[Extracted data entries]
- - - - - - -
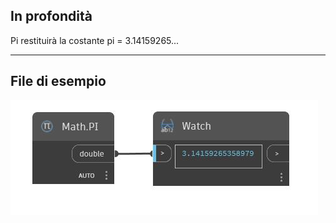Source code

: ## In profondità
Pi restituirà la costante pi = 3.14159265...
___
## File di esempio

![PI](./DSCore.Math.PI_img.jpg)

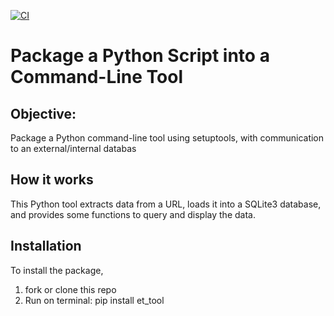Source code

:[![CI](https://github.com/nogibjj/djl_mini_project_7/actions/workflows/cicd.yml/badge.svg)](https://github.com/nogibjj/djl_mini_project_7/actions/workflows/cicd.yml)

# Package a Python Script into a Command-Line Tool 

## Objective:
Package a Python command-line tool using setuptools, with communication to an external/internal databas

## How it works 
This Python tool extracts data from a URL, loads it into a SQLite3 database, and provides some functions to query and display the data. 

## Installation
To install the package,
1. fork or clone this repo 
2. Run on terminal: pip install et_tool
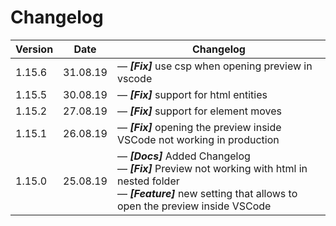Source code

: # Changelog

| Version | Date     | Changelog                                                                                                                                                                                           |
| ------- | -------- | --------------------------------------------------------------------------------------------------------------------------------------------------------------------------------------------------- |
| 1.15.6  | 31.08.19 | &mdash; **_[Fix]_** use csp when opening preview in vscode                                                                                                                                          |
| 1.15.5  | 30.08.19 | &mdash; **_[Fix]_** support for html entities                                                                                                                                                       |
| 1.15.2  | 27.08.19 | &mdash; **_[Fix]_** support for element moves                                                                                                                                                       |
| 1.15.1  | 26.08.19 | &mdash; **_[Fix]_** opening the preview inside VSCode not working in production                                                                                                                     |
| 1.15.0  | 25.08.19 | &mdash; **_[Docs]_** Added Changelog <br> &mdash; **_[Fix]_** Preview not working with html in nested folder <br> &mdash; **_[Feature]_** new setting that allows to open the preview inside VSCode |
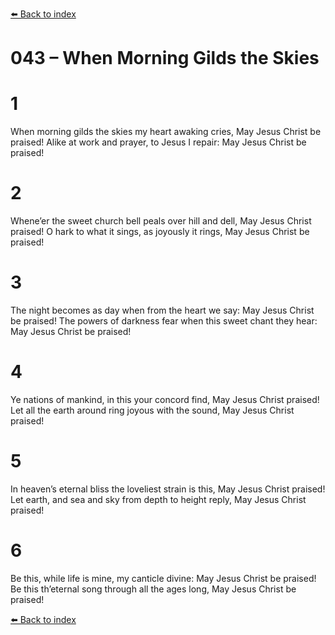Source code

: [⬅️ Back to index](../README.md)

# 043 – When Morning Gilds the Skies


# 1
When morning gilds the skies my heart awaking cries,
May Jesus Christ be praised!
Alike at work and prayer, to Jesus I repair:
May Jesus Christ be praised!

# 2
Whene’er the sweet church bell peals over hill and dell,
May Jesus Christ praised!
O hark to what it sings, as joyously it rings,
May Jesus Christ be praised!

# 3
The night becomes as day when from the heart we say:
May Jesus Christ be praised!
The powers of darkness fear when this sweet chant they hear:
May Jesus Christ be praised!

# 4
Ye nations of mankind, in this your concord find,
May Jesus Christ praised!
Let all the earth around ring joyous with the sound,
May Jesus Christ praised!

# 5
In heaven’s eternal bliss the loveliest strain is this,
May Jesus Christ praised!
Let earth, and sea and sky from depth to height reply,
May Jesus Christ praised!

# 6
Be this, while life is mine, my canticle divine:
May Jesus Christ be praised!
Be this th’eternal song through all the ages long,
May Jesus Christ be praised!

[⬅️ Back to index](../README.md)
- - - - - - -
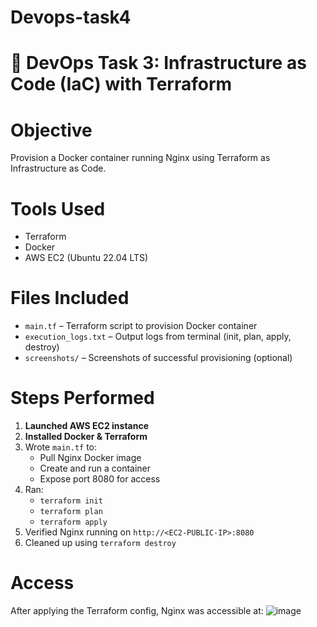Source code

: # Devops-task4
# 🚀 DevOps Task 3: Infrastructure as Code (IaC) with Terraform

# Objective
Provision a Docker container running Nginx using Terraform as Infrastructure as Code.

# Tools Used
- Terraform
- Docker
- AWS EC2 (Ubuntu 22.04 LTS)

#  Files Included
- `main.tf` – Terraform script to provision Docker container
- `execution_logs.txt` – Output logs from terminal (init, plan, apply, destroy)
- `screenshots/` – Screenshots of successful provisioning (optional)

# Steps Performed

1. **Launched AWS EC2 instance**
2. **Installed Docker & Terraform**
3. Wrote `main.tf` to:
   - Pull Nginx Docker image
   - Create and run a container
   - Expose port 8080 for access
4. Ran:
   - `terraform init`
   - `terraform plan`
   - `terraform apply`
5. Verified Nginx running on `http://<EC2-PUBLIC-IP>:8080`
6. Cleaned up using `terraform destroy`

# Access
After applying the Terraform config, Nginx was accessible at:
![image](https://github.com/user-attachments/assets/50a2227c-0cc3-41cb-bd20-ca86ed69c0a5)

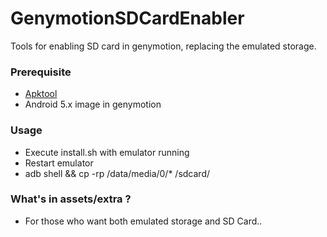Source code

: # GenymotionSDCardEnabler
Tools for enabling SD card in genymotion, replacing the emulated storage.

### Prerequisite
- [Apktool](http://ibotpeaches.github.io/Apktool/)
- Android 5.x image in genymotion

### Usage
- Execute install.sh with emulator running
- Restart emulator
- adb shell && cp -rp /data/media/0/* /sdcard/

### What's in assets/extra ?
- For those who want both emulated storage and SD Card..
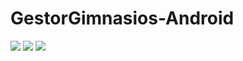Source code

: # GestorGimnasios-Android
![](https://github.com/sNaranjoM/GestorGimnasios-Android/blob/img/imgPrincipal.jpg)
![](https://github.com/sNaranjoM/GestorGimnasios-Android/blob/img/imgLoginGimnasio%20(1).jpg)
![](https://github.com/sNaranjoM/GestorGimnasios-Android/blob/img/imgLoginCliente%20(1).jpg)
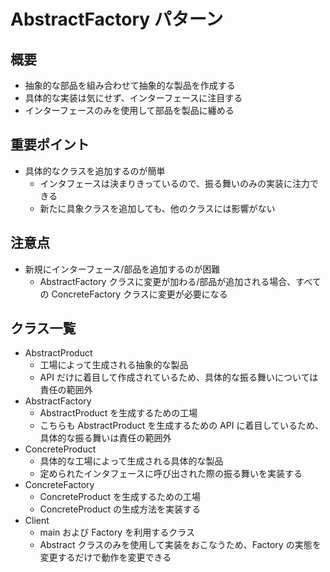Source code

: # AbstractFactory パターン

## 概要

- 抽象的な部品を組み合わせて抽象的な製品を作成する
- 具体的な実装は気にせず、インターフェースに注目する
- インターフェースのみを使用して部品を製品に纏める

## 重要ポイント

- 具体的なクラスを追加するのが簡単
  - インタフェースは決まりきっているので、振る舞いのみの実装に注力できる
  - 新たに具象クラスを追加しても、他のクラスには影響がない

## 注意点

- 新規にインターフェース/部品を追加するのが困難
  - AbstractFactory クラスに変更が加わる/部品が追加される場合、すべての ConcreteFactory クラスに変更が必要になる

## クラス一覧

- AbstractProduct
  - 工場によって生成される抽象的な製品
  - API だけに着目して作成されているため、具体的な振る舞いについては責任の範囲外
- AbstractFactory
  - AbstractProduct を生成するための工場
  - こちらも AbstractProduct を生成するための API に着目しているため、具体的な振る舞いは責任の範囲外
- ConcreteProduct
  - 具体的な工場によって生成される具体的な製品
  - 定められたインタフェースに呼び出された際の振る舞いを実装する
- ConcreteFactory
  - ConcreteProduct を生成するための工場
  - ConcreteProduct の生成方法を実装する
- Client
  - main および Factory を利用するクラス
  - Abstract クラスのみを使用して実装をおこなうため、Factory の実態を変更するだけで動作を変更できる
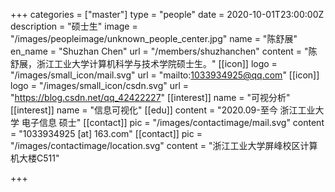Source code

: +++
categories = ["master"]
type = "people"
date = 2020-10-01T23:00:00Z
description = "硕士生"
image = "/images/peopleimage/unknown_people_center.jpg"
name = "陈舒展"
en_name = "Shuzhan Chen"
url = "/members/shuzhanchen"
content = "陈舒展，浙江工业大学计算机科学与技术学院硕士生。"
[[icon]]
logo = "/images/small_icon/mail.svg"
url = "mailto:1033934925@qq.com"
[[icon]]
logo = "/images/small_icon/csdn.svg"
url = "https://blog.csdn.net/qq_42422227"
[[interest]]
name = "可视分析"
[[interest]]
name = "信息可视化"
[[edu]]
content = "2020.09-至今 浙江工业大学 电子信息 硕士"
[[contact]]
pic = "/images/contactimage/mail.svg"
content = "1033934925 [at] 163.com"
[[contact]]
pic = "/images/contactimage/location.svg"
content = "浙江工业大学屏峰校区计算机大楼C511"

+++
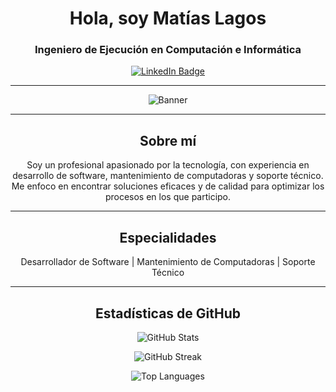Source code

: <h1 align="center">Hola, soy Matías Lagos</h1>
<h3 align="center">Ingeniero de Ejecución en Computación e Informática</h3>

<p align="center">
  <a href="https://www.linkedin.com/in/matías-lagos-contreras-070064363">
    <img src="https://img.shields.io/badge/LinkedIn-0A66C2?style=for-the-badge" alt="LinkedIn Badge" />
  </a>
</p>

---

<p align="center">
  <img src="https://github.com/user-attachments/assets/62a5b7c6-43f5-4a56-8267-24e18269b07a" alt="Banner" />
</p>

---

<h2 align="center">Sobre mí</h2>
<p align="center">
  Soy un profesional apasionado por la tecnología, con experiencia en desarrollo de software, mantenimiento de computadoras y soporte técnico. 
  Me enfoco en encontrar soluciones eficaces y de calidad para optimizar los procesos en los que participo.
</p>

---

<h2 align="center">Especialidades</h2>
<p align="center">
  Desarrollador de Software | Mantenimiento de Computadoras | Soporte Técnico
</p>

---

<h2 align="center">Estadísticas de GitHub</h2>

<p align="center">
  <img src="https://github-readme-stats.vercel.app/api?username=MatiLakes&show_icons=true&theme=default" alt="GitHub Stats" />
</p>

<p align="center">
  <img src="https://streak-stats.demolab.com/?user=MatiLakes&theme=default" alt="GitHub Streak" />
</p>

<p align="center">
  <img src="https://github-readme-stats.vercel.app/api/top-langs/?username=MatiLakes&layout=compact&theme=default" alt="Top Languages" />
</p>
- - - - - - -
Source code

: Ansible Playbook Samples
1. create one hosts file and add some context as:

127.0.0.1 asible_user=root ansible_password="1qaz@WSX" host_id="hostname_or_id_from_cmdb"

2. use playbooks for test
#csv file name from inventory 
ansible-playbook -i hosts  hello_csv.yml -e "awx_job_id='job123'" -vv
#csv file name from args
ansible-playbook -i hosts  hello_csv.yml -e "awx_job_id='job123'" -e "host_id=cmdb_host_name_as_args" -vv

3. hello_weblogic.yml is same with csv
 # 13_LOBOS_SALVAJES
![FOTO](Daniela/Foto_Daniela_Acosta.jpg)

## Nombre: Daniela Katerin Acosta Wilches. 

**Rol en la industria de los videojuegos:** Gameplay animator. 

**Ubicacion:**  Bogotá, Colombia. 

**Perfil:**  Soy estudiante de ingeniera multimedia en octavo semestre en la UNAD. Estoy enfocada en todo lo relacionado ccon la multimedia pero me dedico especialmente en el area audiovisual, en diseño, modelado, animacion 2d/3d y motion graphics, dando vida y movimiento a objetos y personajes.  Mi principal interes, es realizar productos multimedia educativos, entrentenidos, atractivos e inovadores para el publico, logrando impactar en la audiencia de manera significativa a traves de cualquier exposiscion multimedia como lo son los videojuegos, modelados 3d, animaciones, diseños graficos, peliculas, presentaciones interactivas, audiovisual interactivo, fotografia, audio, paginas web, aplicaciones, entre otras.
- - - - - - -
### Your objective
Where the string "videojuegos" turns up in a line of the data above, copy that whole line.

### Result of the exercise
**Rol en la industria de los videojuegos:** Gameplay animator. 
**Perfil:**  Soy estudiante de ingeniera multimedia en octavo semestre en la UNAD. Estoy enfocada en todo lo relacionado ccon la multimedia pero me dedico especialmente en el area audiovisual, en diseño, modelado, animacion 2d/3d y motion graphics, dando vida y movimiento a objetos y personajes.  Mi principal interes, es realizar productos multimedia educativos, entrentenidos, atractivos e inovadores para el publico, logrando impactar en la audiencia de manera significativa a traves de cualquier exposiscion multimedia como lo son los videojuegos, modelados 3d, animaciones, diseños graficos, peliculas, presentaciones interactivas, audiovisual interactivo, fotografia, audio, paginas web, aplicaciones, entre otras.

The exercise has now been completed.